Gulf English School Kuwait (GES) is a private, co-educational, international school that is currently located in the suburb of Salmiya, Kuwait. The school has a selective intake of students aged 4–18. Most teaching programmes are based on the National Curriculum of England. Year 10 and 11 within exception of fast-track year 9 students undertake programmes of study leading to GCSE and IGCSE. Sixth form students work towards Edexcel AS and A Level examinations.

GES utilizes the Accelerated Learning System, where IGCSE students complete half of their exams in Year 10, with the other half being in Year 11 (Year 9 and 10 respectively for fast-track students).

==History==

GES opened in 1980 in Salwa and moved to Rumaithiya in 1996, then finally to Salmiya in 2005, next to Laila Gallery and Salmiya Park.
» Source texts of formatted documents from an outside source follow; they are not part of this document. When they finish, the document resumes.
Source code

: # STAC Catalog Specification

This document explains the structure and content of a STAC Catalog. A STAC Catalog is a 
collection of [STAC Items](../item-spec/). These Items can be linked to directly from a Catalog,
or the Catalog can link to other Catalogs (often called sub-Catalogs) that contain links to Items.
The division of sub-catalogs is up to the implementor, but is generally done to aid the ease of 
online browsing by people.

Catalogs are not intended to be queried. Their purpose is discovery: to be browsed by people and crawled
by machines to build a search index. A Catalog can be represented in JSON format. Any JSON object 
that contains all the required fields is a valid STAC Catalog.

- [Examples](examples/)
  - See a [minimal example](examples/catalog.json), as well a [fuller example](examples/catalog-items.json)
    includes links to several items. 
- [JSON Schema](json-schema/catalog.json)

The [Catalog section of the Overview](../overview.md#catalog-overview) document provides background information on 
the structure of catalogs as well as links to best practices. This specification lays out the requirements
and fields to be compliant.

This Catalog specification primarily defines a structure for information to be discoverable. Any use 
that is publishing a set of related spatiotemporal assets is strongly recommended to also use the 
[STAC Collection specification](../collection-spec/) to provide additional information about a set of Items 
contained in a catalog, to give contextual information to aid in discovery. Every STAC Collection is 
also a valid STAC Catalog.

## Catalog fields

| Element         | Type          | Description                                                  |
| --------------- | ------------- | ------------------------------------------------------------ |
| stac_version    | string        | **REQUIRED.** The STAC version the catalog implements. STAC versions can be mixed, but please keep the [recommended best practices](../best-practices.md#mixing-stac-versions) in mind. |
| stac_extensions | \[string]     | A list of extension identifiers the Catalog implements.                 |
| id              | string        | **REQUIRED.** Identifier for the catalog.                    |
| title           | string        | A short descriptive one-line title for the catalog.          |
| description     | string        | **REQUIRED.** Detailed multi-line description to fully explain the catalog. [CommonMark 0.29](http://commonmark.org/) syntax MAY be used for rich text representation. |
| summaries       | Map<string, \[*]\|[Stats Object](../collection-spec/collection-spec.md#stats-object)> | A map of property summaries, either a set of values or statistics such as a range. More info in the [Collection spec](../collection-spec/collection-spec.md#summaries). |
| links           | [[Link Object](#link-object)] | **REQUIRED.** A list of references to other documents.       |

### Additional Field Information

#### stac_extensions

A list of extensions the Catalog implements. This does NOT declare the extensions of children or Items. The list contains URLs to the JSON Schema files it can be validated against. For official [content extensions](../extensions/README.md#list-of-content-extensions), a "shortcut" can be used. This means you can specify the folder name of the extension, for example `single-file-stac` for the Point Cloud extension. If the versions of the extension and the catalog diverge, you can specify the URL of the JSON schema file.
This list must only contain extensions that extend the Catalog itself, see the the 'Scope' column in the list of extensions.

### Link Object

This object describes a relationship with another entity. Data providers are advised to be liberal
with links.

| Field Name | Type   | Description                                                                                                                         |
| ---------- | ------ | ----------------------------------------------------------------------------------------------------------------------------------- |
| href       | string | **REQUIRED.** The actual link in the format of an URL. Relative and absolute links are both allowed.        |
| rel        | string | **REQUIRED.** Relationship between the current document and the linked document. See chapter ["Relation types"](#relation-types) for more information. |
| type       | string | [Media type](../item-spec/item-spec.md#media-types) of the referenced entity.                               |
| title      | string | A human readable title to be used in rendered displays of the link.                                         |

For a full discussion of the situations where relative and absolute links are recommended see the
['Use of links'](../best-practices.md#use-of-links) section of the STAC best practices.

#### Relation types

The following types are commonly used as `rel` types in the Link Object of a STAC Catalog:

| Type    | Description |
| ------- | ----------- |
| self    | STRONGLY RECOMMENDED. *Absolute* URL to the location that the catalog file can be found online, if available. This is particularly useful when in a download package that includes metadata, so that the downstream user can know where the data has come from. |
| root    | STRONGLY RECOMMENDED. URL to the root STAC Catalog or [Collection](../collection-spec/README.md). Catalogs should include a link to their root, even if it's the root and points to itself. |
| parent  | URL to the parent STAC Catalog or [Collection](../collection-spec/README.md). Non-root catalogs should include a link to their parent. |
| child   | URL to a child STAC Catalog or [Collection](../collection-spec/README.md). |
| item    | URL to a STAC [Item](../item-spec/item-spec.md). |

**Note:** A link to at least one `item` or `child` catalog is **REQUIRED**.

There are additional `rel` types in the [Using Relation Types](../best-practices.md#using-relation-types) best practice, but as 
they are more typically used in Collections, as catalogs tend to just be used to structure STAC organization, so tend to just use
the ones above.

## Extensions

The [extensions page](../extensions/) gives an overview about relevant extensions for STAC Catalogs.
The new campus is a smaller campus than the previous campus in Rumaithiya.

GES and ATIS are sister schools.

==Notable alumni==
- Shujoun Al-Hajri, Kuwaiti actress
- Hamad Al Ali, Kuwaiti TV Presenter and Media Producer
- Abdulwahab Al Issa, Kuwaiti Businessman and politician

==Top years==
- 2012 - 3 sports awards, school awards
- 2016 - 4 sports awards, school awards, top Kuwaiti Students.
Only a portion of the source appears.